KB: It influenced it hugely. The reason that it was so influential was because I could see the beginners casting a rod, and I could see the experienced people casting a rod. You know we had guys that had fished for thirty years that would come to our Fly Fishing School. You kind of learn, well not so much in the schools but with guiding...well let me give you an example. These guys would come out with these brand new rods.... we won't mention any brand names. (Laughter) I'd have them in a situation where we'd be looking' at about a three or four pound fat Rainbow. He is about fifteen feet away tucked underneath a tree, we have a boulder in front of us that we are hiding behind so he doesn't see us, and I am telling the guy to make about a fifteen foot cast. He has a nine or ten foot leader on, so he has about five feet of fly line out of the tip. He can't even load the rod...I mean give me a break. I couldn't even make that cast with that rod! I am thinking to myself "This is ridiculous" How can these guys spend four or five hundred bucks, which back then was a huge amount of money and they can't even fish the rod, and now they are really mad! I'd hand them one of my rods and gees the guy was in love. He could still cast eighty feet if he absolutely had to. Of course he is never going to except to show off to his buddies in the parking lot, or to make his ego look good for the sales rep at the flyshop you know? More importantly though he is able cast "fishing distances." That was a huge eye opener for me. I always brought my own gear along and whenever I got in a situation like that I'd hand them a different stick, and you know it was good for rod sales too.

But you know even I made that mistake in my beginning years. I'd go out and with a new rod with just a leader on the line, no fly or anything. I'd cast the rod, dang the rod would be crisper than heck, and it would be turning over real good. Then I'd take the rod fishing and it is a whole different scenario. All of a sudden you have a lot of resistance because of the fly. So I started tying on big pieces of yarn, almost too big just to make sure that the line speed was doing what it was supposed to. So even I got caught in it back in the early eighties. I really remember making that change.

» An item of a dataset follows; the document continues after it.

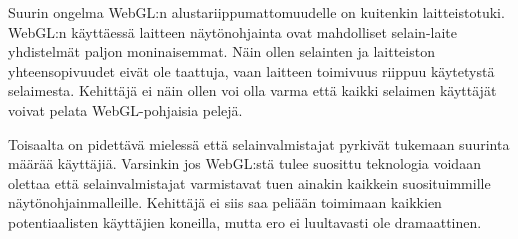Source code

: Suurin ongelma WebGL:n alustariippumattomuudelle on kuitenkin laitteistotuki. WebGL:n käyttäessä laitteen näytönohjainta ovat mahdolliset selain-laite yhdistelmät paljon moninaisemmat. Näin ollen selainten ja laitteiston yhteensopivuudet eivät ole taattuja, vaan laitteen toimivuus riippuu käytetystä selaimesta\cite{mozillaBlacklist}\cite{webgl_supported}. Kehittäjä ei näin ollen voi olla varma että kaikki selaimen käyttäjät voivat pelata WebGL-pohjaisia pelejä.

Toisaalta on pidettävä mielessä että selainvalmistajat pyrkivät tukemaan suurinta määrää käyttäjiä. Varsinkin jos WebGL:stä tulee suosittu teknologia voidaan olettaa että selainvalmistajat varmistavat tuen ainakin kaikkein suosituimmille näytönohjainmalleille. Kehittäjä ei siis saa peliään toimimaan kaikkien potentiaalisten käyttäjien koneilla, mutta ero ei luultavasti ole dramaattinen.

I'll tell you Andy, the rod has to fish. It has to look good and it has to be durable but it has got to fish. It has to cast a lot of different distances with proficiency and it has to be able to perform a multitude of casts. You want to be able to throw tight loops in close, you want to be able to roll cast, all those things. Today's designs out of some of these guys don't do that. They do one thing good...they cast long.

AD: And most of the time well beyond the casters ability anyway.

KB: Exactly, they can't appreciate it, you're right.

AD: How do you go about balancing castability, fishability and durability. Is it possible to combine all three attributes without sacrificing one for another?

KB: All those three can be combined and I think I have been fairly fortunate in that respect. It takes a lot of R & D and a lot of time, and a lot of testing to make sure that is how the products come out. I feel pretty successful at it at this point. The way my blanks are constructed, I don't do thin walled junk at all. I don't gratuitously put graphite in there either, but there is enough in there to do the job. I have a two weight that I fell on the other day and my whole body weight went down on it. I almost broke my arm, and I still have the rod! I was surprised that it didn't should have but it didn't!

AD: Tell me a little bit how a blank evolves from a theoretical model to a working rod. How does it start? Is it usually a situation where you're out fishing and a design arises out of a certain need?

KB: Yeah, well I wish I were out fishing! I'll tell you how it works here is a scenario. This client, a friend of mine orders a 10' 8wt. He says to me kind of like a challenge "Scott makes the best 10' 8wt in the world." I looked at him and I said "Well they don't anymore!" He says, "What do you mean?" I said, "Because I am going to make you a better one". So I cut the deal, and he needed the rod in about eight months. So four months go by, five months go by, six months go by and I still don't have anything. So one day I am out mowing the lawn, and I am serious, the design just popped in my head. I'll use this design pattern, this mandrel, and this material. It had to be four problem. I turn off the mower and go write the ideas down, and then I went back to mowing. That evening I cut it out and made it the next day. I had to make one small change in the butt section, and the rod was dialed....DIALED! I sent it to him and two weeks later he called me and said " You did it, this is the best 10' 8wt. I have ever cast" But I had to mow the lawn to get there! (Laughter)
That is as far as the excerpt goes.